This news story appeared as a headline on Democracy Now, and kicks off our new series that critiques existing single-issue activism through a lens analyzing corporate constitutional so-called “rights”.

Here’s the brief story as written: Tens of thousands of people took to the streets for Pride marches on Saturday and Sunday in cities across the United States. In multiple cities, LGBT activists, led by queer women of color, staged disruptions of the Pride marches themselves, in order to  protest the increasing corporatization of Pride. The D.C. Capital Pride Parade was the site of major disruptions on Saturday, as activists with the group No Justice No Pride blocked the street with a sign reading “War Profiteers have no place in our community.” The group is demanding Pride scale back the police presence at the march and cut ties with its corporate sponsors that profit off war and fossil fuel extraction, including the companies Wells Fargo, Lockheed Martin, BAE Systems and Northrop Grumman.

And here’s our critique of this activism: Because conventional single-issue activist groups tend to not know our history as a nation through the lens of the growth of corporate constitutional “rights”, very few activists are aware that for most of our first century as a nation, it was illegal for a corporation to make a donation to a civic or charitable organization. It was a direct violation of the corporation’s charter (what we refer to today to as Articles of Incorporation). In fact, corporate directors could be charged with a felony if they violated the corporate charter in any significant way. The question that needs to be posed to the No Justice No Pride group is this: Why are you only opposing the Pride Parade being sponsored by war-profiteering and fossil fuel extracting corporations? Why are some corporate sponsors acceptable to you and others not?

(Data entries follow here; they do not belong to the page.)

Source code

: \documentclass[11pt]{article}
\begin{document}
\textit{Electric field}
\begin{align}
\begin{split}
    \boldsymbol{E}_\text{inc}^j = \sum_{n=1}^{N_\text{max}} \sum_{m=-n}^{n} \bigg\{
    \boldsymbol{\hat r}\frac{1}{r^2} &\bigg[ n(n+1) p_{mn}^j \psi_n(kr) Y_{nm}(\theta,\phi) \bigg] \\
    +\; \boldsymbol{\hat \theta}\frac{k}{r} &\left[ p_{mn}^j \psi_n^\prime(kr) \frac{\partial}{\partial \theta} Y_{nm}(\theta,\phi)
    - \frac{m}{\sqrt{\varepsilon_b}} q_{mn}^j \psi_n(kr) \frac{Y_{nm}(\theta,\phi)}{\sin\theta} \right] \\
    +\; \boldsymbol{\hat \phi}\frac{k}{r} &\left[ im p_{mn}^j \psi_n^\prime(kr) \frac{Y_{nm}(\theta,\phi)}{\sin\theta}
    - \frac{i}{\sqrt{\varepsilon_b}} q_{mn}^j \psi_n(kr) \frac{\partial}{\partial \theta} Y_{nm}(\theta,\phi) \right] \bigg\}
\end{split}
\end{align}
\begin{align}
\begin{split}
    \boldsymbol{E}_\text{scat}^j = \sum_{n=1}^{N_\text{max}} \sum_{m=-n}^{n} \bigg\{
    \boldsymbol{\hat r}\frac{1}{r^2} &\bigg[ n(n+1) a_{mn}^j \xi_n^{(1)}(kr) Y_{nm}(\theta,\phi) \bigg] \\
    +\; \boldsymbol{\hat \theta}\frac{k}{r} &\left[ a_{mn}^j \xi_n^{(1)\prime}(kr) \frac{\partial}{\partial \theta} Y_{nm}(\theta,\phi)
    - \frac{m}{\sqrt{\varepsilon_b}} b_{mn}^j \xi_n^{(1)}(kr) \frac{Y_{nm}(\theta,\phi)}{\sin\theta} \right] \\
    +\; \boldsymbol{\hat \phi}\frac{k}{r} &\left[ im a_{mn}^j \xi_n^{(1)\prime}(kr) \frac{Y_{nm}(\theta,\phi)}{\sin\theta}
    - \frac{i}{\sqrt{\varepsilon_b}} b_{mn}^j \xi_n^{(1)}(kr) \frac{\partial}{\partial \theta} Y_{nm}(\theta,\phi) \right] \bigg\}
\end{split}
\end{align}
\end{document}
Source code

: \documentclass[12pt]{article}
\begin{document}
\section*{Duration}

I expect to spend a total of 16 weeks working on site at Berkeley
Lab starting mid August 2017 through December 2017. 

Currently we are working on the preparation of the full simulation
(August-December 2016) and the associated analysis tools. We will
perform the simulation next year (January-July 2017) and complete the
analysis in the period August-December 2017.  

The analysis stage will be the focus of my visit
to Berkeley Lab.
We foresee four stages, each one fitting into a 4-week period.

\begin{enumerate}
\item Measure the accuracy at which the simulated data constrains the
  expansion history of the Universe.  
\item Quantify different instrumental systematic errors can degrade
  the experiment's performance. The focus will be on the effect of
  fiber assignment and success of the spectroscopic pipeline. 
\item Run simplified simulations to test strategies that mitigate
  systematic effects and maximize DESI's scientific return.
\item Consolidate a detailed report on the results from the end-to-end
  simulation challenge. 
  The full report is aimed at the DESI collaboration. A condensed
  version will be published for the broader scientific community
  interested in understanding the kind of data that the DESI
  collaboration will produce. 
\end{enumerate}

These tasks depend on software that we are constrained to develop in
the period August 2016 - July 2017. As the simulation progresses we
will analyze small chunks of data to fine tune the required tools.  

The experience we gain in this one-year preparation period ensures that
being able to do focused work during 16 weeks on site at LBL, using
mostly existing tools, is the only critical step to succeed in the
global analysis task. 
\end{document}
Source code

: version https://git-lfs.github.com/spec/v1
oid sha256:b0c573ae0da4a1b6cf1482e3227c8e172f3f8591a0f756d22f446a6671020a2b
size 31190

We at Community Rights US would like you to imagine how you could support greater structural change and culture shift if you expanded your demand to include a ban on all corporate sponsorship of the annual DC Capitol Pride Parade. Imagine if you led the way towards helping other social justice groups across the country to start demanding what was once the law and culture here – that it’s not legitimate in a democratic republic for business corporations to sponsor civic organizations of any kind. Historically in the US, it was both legally and culturally understood that corporations are our subordinates, with duties and responsibilities to We the People, and that we have the rightful authority to DEFINE what they are allowed and/or required to do to serve the common good. And we can’t afford for our citizens’ organizations to become financially dependent on our subordinate institutions if we are to maintain democratic culture. To learn more about this history, read Taking Care of Business: Citizenship & the Charter of Incorporation.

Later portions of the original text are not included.